DTZ: Office take-up in Q1 2010 incresed 65% year-on-year

In the first quarter of the year ca. 68,000 sq m of new stock was delivered to the market. This reflected 24% of the projected annual supply for 2010. Thus, the modern office stock reached circa 1.59 mil sq m at the end of March 2010.

Office developments delivered in Q1 2010 are mostly located in the centre and centre-north areas and include: City Gate (tower B/21,000 sq m), Euro Tower (16,500 sq m) and Platinum Center (8,780 sq m). As a consequence of this, the north area maintains the highest share of the total office stock (49.1%), followed by Centre (15%) and Centre-North (14.8%).

For 2010, the new supply is estimated to reach ca 288,000 sq m by year end, recording a 12.7% decrease year-on-year. The pipeline supply for the remainder of 2010 is ca 220,000 sq m. The limited access to finance and increased availability of office space will result in a lower anticipated level of supply for 2011, at present expected to be around 135,000 sq m (53% decrease year-on-year).

Demand
Q4 2009 was the highest quarter for take-up last year with 60,000 sq m. Take-up for Q1 2010 was lower but supported a general feeling of the strengthen of the market. Take-up in Q1 2010 compared to Q4 2009 reflected a 30% decrease quarter-on-quarter and a 65% increase year-on-year (versus Q1 2009).

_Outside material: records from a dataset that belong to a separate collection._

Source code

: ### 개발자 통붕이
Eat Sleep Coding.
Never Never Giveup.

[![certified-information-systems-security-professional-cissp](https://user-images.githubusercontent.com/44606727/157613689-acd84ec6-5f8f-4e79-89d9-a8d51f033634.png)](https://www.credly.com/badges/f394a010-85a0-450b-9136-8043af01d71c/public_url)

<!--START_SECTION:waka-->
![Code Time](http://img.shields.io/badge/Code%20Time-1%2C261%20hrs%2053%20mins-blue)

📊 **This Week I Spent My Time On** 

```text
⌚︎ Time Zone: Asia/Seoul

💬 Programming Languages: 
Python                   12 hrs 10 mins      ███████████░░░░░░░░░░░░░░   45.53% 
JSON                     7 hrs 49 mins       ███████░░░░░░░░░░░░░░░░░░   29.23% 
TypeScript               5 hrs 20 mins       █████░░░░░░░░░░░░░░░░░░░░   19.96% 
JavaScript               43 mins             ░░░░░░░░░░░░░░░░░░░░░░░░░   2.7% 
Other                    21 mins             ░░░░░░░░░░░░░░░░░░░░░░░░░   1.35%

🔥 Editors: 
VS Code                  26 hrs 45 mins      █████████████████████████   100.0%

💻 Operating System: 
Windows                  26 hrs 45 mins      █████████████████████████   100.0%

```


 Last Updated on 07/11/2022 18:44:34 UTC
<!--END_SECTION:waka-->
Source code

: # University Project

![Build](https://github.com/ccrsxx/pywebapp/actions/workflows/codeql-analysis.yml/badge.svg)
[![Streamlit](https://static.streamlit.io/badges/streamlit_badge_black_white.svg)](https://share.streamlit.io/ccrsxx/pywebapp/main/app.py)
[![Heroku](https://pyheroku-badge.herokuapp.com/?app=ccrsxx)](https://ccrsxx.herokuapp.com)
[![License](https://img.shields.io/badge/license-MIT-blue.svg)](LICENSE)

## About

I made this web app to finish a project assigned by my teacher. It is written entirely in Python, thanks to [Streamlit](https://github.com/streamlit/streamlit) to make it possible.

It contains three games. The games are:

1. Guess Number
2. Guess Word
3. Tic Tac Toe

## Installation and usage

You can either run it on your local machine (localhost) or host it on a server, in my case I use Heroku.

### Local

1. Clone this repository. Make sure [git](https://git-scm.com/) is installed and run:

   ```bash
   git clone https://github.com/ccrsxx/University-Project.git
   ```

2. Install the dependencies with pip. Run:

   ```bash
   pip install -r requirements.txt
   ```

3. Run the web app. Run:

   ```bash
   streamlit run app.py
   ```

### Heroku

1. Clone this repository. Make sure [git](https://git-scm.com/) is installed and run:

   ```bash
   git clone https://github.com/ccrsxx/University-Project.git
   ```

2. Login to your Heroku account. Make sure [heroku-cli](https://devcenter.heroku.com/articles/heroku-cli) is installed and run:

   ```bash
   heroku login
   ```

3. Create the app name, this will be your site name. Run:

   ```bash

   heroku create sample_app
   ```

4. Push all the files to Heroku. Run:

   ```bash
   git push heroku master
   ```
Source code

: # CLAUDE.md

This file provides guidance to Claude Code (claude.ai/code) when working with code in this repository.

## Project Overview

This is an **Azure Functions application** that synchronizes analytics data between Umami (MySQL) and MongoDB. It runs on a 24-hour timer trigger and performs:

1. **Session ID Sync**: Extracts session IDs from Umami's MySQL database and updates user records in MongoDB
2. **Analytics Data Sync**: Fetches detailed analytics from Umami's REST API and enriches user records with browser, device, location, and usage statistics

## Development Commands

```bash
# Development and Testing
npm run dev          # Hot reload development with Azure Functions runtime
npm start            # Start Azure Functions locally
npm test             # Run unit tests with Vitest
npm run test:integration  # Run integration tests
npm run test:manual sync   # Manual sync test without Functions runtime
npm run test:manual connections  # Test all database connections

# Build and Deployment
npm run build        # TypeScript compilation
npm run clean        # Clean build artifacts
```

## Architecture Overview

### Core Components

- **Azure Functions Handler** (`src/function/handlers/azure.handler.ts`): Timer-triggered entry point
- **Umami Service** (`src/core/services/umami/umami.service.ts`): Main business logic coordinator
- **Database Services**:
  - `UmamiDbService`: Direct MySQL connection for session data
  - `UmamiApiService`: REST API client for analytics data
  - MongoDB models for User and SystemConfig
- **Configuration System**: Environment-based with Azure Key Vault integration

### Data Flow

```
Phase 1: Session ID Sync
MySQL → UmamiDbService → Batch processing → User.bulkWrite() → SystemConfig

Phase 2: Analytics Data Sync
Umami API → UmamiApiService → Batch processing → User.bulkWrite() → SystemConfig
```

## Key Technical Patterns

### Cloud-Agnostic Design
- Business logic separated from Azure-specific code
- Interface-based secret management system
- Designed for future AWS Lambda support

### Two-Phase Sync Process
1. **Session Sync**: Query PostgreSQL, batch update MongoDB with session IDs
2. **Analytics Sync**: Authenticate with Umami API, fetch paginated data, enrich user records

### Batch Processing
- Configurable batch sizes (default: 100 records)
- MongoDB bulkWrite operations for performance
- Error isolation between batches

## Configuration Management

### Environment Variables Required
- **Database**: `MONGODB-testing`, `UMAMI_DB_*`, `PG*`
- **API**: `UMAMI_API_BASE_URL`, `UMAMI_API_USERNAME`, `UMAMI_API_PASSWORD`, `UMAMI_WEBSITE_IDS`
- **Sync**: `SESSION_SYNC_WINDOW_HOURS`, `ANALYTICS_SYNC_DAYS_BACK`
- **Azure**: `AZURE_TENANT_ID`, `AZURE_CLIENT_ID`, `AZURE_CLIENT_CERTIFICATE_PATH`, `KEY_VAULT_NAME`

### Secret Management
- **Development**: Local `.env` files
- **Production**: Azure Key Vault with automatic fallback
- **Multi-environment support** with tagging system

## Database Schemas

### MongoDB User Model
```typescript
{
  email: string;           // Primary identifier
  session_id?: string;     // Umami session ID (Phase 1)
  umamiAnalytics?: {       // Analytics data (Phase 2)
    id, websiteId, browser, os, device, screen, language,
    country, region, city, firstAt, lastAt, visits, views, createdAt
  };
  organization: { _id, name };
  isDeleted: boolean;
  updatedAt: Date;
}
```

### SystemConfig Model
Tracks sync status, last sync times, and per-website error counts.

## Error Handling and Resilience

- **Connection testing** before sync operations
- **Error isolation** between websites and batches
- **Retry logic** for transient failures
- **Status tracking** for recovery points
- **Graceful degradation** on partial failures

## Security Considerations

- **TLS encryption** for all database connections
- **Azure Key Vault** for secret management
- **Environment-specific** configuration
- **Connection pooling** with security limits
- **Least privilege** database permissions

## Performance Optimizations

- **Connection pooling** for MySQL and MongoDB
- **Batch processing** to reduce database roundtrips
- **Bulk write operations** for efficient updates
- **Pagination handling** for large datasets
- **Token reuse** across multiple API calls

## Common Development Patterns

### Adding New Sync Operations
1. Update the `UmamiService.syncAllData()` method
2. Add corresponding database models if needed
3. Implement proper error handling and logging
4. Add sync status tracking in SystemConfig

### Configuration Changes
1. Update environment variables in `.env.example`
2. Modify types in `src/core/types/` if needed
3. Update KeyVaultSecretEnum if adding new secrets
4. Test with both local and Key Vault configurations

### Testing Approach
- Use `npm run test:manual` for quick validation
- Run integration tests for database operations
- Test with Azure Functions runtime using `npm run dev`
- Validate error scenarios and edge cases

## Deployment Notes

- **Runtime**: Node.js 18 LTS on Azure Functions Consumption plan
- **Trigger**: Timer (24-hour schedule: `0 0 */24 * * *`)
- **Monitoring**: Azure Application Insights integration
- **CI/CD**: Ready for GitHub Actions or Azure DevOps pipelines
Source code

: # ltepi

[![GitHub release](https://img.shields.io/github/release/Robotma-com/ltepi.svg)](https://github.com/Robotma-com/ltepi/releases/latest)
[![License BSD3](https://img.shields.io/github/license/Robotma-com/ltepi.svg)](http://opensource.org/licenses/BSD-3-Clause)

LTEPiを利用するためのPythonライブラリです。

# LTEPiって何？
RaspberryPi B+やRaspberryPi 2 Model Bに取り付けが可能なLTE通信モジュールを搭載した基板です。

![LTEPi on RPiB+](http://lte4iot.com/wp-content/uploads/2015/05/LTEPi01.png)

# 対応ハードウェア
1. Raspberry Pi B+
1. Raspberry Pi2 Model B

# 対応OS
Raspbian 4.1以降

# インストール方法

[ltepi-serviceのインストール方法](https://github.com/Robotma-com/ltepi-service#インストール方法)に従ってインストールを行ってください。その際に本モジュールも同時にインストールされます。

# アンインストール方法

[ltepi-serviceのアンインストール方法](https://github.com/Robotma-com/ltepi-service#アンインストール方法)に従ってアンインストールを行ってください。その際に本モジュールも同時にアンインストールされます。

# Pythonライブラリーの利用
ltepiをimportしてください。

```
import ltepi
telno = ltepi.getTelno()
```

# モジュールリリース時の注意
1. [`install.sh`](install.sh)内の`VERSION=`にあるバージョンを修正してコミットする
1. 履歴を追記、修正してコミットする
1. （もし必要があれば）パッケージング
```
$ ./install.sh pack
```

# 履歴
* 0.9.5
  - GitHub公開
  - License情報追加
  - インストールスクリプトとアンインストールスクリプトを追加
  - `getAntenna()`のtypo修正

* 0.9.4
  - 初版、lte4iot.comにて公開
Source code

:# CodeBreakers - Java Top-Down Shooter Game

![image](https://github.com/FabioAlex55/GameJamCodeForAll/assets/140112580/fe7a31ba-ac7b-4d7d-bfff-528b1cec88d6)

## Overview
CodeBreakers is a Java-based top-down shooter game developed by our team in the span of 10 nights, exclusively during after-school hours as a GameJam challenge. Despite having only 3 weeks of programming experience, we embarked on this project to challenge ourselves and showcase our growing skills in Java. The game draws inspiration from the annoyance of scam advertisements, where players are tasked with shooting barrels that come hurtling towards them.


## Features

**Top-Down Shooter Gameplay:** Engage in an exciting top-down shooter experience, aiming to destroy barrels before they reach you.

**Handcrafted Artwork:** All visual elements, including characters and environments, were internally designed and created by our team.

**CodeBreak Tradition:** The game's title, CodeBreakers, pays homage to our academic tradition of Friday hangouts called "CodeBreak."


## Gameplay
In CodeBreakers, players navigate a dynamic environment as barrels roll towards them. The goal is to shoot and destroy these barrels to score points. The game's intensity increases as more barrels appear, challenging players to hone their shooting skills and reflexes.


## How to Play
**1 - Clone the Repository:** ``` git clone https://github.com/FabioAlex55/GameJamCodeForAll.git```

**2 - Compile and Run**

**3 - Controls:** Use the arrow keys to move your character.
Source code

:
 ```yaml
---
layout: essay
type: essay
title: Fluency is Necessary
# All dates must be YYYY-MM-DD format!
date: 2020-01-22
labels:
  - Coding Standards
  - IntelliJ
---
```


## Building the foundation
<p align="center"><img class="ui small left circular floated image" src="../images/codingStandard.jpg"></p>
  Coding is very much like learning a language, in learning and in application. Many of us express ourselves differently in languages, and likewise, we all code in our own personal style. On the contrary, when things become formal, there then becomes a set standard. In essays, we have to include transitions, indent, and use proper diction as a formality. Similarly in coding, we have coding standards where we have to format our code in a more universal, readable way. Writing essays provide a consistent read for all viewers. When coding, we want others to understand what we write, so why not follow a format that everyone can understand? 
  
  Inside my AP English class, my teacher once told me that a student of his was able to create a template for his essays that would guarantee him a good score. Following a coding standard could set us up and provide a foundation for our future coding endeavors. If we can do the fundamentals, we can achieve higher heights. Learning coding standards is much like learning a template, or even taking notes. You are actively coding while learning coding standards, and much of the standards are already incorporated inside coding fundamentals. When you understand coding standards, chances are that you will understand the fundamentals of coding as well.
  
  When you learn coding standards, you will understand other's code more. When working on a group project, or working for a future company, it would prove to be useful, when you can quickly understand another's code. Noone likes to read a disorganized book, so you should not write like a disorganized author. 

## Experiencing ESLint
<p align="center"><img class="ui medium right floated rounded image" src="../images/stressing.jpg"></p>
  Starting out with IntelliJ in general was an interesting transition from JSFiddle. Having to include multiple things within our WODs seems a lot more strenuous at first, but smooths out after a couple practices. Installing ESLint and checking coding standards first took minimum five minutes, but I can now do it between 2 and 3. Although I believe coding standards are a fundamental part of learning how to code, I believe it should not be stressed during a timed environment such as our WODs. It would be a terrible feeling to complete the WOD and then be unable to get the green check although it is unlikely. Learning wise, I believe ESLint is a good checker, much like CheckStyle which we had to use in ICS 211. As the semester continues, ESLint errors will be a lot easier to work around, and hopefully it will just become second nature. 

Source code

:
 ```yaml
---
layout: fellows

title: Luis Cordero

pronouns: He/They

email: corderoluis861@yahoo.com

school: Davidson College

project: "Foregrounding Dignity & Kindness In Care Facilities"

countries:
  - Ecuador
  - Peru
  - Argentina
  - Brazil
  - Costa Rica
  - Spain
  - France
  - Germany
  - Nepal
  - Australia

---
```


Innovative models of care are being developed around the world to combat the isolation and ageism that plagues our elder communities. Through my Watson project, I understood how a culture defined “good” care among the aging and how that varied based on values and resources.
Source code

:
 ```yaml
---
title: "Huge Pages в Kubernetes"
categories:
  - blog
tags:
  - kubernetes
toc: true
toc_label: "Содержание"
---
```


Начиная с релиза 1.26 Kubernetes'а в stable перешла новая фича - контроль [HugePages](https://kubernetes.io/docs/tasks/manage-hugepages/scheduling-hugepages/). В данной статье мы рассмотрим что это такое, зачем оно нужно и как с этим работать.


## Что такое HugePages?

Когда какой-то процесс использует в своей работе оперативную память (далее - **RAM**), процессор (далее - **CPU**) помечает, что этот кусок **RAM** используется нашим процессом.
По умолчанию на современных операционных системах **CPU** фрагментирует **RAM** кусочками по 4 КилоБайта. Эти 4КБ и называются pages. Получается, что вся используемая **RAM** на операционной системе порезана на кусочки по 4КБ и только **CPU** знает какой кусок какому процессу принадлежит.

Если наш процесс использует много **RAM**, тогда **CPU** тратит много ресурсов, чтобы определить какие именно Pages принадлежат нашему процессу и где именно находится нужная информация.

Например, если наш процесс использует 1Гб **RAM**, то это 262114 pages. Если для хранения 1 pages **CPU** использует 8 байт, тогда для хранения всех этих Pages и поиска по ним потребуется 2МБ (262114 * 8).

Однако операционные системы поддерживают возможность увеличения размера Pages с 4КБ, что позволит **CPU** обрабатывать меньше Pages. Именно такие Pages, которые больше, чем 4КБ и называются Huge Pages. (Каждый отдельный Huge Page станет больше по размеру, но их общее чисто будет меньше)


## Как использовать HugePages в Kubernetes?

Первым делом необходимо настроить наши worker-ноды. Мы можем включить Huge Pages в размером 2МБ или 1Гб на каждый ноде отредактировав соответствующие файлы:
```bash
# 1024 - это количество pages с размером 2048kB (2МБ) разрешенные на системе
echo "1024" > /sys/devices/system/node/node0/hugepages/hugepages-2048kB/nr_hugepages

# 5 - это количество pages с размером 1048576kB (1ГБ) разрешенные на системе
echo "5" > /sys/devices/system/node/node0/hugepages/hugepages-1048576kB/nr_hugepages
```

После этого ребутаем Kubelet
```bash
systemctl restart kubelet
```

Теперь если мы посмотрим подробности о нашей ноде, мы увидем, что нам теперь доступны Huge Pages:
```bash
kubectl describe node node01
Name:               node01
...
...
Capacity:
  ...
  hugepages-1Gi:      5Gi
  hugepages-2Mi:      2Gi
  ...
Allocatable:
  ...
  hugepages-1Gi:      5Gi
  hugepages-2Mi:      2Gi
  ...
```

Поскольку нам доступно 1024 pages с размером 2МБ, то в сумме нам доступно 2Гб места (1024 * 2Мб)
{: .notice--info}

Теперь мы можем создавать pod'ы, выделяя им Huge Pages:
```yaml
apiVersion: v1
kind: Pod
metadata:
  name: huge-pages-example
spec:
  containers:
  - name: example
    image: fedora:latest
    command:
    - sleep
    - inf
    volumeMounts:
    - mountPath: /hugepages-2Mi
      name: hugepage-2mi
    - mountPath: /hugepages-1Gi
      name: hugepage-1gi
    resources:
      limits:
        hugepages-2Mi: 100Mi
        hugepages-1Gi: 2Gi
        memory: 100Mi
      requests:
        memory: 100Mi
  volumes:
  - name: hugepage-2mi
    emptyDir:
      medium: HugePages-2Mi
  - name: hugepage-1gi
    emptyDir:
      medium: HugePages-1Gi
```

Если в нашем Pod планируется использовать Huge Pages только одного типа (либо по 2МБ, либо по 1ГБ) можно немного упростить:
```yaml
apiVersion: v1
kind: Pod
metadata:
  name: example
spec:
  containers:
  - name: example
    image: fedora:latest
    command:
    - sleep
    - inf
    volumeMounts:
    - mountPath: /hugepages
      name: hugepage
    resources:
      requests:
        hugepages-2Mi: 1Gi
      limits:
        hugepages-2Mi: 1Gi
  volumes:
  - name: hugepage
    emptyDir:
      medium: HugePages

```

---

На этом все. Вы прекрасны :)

Relocations represented 85% of the total take-up.

The largest transaction was a 11,735 sq m letting by Sanador within Sevastopol Office Building. Space requirements for the centre ranged between 200-1,200 sq m whilst in decentralised locations they varied between 400-1,000 sq m.

DTZ forecasts that total take-up for 2010 could reach 190,000 sq m, 46% increase compared to previous year.

Vacancy
The vacancy rate continued to increase in Q1 2010 to 18.1%.
The north area registered the highest level of vacancy, whilst the central area currently reports the lowest.

By contrast, with a decrease in the new supply in addition to the new demand, we expect a balance of the market to return and further vacancy rate to decrease until the end of 2010.

Rents
Prime headline rents during Q1 2010, reduced by 5% quarter-on-quarter.

Prime rental levels are €19-20 per sq m per month for buildings located in the centre area, €14-17 per sq m per month for semi central locations whilst rents for decentralised areas were in range of €9-13 per sq m per month.

According to our estimations, we expect to see further rental decline in the short term with rents expected to hit the bottom of the cycle in the second half of 2010.